(Data provided Opens)

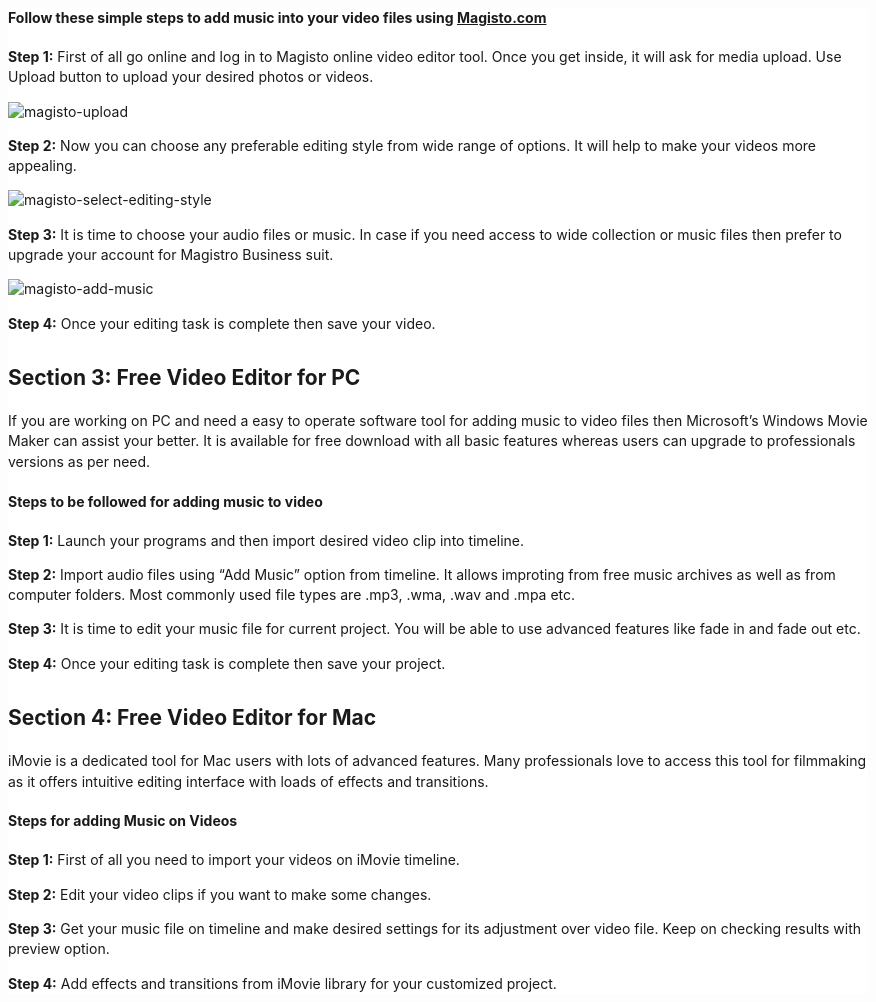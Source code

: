 #### Follow these simple steps to add music into your video files using [Magisto.com](https://www.magisto.com/create)

**Step 1:** First of all go online and log in to Magisto online video editor tool. Once you get inside, it will ask for media upload. Use Upload button to upload your desired photos or videos.

![ magisto-upload](https://images.wondershare.com/filmora/article-images/magisto-upload.jpg)

**Step 2:** Now you can choose any preferable editing style from wide range of options. It will help to make your videos more appealing.

![magisto-select-editing-style](https://images.wondershare.com/filmora/article-images/magisto-select-editing-style.jpg)

**Step 3:** It is time to choose your audio files or music. In case if you need access to wide collection or music files then prefer to upgrade your account for Magistro Business suit.

![ magisto-add-music](https://images.wondershare.com/filmora/article-images/magisto-add-music.jpg)

**Step 4:** Once your editing task is complete then save your video.

## Section 3: Free Video Editor for PC

If you are working on PC and need a easy to operate software tool for adding music to video files then Microsoft’s Windows Movie Maker can assist your better. It is available for free download with all basic features whereas users can upgrade to professionals versions as per need.

#### Steps to be followed for adding music to video

**Step 1:** Launch your programs and then import desired video clip into timeline.

**Step 2:** Import audio files using “Add Music” option from timeline. It allows improting from free music archives as well as from computer folders. Most commonly used file types are .mp3, .wma, .wav and .mpa etc.

**Step 3:** It is time to edit your music file for current project. You will be able to use advanced features like fade in and fade out etc.

**Step 4:** Once your editing task is complete then save your project.

## Section 4: Free Video Editor for Mac

iMovie is a dedicated tool for Mac users with lots of advanced features. Many professionals love to access this tool for filmmaking as it offers intuitive editing interface with loads of effects and transitions.

#### Steps for adding Music on Videos

**Step 1:** First of all you need to import your videos on iMovie timeline.

**Step 2:**  Edit your video clips if you want to make some changes.

**Step 3:**  Get your music file on timeline and make desired settings for its adjustment over video file. Keep on checking results with preview option.

**Step 4:** Add effects and transitions from iMovie library for your customized project.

(Data provided Closes)

**Exercise aim:** Would you output, from the records above, exactly the run of lines that starts at the line containing "## Section 4: Free Video Editor for Mac" and ends at the line containing "iMovie is a", and only that run?

**Task response:**
## Section 4: Free Video Editor for Mac

iMovie is a dedicated tool for Mac users with lots of advanced features. Many professionals love to access this tool for filmmaking as it offers intuitive editing interface with loads of effects and transitions.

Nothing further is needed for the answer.